United States District Court, Southern District of Florida
Jul 25, 2023
1:22-23941-CV-GAYLES (S.D. Fla. Jul. 25, 2023)

Opinion

1:22-23941-CV-GAYLES

07-25-2023

REGINALD D. HICKS, Plaintiff, v. AVIANCA INC., Defendant.


ORDER

DARRIN P. GAYLES, UNITED STATES DISTRICT JUDGE

THIS CAUSE comes before the Court on Defendant Avianca's Motion to Dismiss Plaintiff's Complaint (the “Motion”). [ECF No. 5]. The Court has reviewed the Motion and the record and is otherwise fully advised. For the reasons set forth below, the Motion shall be granted.

BACKGROUND

Because the Court is proceeding on a motion to dismiss, it takes the facts as alleged in the Complaint as true.

On March 2, 2022, Plaintiff purchased two round-trip business class tickets on Defendant Avianca Inc.'s airline for travel from Miami, Florida to Rio De Janeiro, Brazil. [ECF No. 1-1 ¶ 6]. Plaintiff was traveling with his minor son and booked adjoining seats for each leg of the flights. Id. ¶ 7. Plaintiff and his son are African American. Id. ¶ 8.

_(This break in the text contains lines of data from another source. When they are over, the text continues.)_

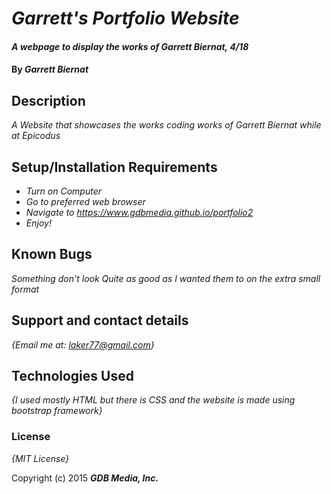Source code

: # _Garrett's Portfolio Website_

#### _A webpage to display the works of Garrett Biernat, 4/18_

#### By _**Garrett Biernat**_

## Description

_A Website that showcases the works coding works of Garrett Biernat while at Epicodus_

## Setup/Installation Requirements

* _Turn on Computer_
* _Go to preferred web browser_
* _Navigate to https://www.gdbmedia.github.io/portfolio2_
* _Enjoy!_

## Known Bugs

_Something don't look Quite as good as I wanted them to on the extra small format_

## Support and contact details

_{Email me at: laker77@gmail.com}_

## Technologies Used

_{I used mostly HTML but there is CSS  and the website is made using bootstrap framework}_

### License

*{MIT License}*

Copyright (c) 2015 **_GDB Media, Inc._**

On one leg of their return flight, from Bogota, Columbia to Miami, Florida, Plaintiff and his son were forced to fly coach despite having confirmed business class seats. Id. ¶ 10. There were no African American passengers in business class. Id. Plaintiff was not offered a refund and was required to pay additional fees for luggage. Id. ¶¶ 9, 11. Plaintiff contends that sitting in coach class seats aggravated pre-existing injuries to his knees and back. Id. ¶ 15, 16 On another leg of the flight, Plaintiff and his son were not offered refreshments until all other passengers were served and Plaintiff personally requested service. Id. ¶ 14. Plaintiff and his son were the only African American passengers in business class on that leg of the flight. Id.

On October 6, 2022, Plaintiff filed this action against Defendant in the Circuit Court of the Eleventh Judicial Circuit, in and for Miami-Dade County, Florida. [ECF No. 1-1]. The Complaint does not specifically designate a cause of action. Plaintiff alleges that Defendant “owed to the Plaintiff a duty of reasonable care and obligation to provide services that the Plaintiff not only paid to experience, but confirmed and had a reasonable expectation to receive, which was not provided” and that the “acts of breach and blatant neglect on the parts of the Defendant were the proximate cause of the aggravation of physical injuries sustained by the Plaintiff” Id. ¶ 13, 15. Plaintiff's alleged damages include medical expenses, financial loss, humiliation, and mental anguish. Id. ¶ 16.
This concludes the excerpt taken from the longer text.